The exact shape of these half-sine pulses on the trailing edge is determined by the network component values, including the load impedance. The actual lamp impedance is sensitive to temperature and the circuit sensitivity to load impedance is quite high. This means that, if zero-switching is to be assured, the network values must assure slight "under-damping" for the worst-case load impedance. Thus, the circuit can be very much under-damped for other than worst-case load conditions. More under-damping means even higher switch voltage stress (4 or more times the DC supply). This dilemma means that a trade-off must be made between ballast efficiency and transistor cost;
4. These half-sine pulses at the input to the network also create inefficiency in the network itself.

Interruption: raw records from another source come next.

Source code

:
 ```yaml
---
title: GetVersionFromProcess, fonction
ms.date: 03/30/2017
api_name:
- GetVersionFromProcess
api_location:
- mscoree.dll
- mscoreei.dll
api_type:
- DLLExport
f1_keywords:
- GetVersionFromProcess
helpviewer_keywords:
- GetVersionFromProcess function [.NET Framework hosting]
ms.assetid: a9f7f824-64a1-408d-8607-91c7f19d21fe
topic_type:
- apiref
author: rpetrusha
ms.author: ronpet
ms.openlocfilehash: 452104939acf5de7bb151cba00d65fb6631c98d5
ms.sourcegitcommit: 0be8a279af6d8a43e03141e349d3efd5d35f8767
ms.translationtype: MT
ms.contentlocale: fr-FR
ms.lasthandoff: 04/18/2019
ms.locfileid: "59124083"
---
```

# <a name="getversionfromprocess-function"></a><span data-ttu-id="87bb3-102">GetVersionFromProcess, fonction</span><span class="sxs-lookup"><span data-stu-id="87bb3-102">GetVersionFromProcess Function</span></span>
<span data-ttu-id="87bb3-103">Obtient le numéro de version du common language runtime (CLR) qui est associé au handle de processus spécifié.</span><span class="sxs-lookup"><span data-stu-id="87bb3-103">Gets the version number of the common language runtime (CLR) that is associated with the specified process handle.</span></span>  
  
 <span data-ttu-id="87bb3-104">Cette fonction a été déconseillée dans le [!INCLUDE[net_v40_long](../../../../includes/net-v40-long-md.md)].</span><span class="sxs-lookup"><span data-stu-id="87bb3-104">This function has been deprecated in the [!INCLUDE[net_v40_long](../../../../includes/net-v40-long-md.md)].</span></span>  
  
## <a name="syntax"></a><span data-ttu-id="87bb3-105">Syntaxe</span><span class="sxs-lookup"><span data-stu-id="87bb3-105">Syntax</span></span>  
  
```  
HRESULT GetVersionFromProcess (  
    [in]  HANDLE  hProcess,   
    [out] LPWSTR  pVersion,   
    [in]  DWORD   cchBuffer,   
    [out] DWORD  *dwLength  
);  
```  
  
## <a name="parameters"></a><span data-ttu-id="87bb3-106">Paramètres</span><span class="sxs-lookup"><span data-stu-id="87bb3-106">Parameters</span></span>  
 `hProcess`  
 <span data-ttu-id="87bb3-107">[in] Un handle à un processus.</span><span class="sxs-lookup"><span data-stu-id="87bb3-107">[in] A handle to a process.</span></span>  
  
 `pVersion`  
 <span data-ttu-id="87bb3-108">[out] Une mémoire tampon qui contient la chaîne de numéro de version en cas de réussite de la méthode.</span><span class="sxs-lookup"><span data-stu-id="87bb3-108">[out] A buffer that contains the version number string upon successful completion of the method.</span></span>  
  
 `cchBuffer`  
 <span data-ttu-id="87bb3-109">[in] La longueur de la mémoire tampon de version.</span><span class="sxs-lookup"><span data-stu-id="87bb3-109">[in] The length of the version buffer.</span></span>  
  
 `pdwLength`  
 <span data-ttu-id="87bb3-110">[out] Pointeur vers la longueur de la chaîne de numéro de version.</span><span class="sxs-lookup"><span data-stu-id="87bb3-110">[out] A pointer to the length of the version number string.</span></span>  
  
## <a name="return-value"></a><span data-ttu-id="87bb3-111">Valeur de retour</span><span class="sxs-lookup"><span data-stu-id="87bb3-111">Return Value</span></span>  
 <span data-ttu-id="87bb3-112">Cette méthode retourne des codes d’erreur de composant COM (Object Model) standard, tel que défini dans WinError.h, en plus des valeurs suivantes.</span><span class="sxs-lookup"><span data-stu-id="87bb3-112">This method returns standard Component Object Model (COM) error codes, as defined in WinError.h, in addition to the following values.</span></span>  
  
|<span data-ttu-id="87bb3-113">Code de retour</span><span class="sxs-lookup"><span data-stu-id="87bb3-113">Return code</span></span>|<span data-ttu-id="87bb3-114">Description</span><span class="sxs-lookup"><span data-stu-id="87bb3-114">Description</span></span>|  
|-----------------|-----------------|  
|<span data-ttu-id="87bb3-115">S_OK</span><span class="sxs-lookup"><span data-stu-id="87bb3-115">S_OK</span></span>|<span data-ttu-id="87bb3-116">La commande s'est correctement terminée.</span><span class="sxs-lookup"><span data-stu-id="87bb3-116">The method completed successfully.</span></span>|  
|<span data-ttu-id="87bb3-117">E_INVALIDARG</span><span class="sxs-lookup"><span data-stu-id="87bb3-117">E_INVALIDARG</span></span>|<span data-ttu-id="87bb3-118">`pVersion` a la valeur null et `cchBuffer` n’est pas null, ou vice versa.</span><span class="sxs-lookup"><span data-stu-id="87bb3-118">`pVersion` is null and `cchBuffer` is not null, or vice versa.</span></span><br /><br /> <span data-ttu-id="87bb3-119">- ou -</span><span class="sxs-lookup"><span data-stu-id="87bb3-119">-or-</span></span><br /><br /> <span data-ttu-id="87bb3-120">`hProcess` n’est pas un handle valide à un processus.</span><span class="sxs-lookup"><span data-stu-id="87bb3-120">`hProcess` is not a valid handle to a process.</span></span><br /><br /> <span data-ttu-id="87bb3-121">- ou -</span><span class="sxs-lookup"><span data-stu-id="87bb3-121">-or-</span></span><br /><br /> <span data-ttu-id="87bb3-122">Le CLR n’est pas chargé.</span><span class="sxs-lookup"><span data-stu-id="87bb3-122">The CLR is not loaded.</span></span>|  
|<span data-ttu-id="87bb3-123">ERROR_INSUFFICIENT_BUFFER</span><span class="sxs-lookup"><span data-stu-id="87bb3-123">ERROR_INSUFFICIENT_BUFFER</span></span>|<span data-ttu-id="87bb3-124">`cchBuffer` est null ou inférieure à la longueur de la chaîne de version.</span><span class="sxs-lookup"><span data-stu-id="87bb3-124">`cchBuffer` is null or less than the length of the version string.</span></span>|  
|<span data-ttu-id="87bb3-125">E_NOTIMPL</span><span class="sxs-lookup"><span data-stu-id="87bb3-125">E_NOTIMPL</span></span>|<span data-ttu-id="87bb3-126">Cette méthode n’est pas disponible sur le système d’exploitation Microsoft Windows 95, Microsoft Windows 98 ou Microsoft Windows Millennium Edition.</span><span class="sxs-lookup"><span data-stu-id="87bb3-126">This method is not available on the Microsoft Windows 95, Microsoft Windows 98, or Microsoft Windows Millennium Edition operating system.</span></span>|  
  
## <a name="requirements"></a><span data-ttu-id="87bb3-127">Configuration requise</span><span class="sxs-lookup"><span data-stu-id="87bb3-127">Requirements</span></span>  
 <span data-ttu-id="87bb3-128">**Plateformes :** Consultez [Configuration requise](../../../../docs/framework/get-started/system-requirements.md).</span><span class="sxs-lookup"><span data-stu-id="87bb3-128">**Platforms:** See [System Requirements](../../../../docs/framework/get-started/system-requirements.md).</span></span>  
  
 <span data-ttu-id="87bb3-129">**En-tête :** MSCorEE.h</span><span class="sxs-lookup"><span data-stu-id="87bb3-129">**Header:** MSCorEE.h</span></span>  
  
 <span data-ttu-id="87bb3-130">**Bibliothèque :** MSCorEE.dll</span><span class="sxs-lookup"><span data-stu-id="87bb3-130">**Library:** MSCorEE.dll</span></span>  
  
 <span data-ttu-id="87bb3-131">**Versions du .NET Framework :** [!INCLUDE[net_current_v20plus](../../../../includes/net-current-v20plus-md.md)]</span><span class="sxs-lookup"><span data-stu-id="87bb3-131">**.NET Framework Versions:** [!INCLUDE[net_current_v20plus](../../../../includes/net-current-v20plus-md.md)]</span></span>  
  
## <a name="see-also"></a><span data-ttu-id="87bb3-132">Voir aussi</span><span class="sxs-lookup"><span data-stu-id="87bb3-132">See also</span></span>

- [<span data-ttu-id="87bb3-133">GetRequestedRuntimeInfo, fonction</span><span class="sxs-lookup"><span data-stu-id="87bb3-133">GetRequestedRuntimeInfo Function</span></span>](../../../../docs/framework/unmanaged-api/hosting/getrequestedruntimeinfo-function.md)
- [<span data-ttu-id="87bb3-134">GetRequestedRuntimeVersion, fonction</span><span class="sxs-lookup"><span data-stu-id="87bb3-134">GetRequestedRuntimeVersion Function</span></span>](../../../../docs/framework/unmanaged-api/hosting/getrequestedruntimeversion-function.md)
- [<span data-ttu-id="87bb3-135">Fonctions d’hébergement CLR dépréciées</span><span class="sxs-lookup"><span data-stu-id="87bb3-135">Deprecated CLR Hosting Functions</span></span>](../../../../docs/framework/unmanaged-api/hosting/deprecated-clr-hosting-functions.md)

The harmonics due to the half-sine shape increase the losses primarily in the two magnetic components, further reducing ballast efficiency or increasing cost;
5. The half-size pulse waveshape can also cause problems witch the lamp current waveshape, unless the network has sufficiently high "Q". Unfortunately, high Q means either lower efficiency or higher cost;
6. The actual lamp impedance also depends on the lamp current. Unless a low-ripple (more expensive) DC supply is used, this lamp characteristic will create additional load variations during the AC line cycle that need to be accounted for in the worst-case design dilemma described in 3., above.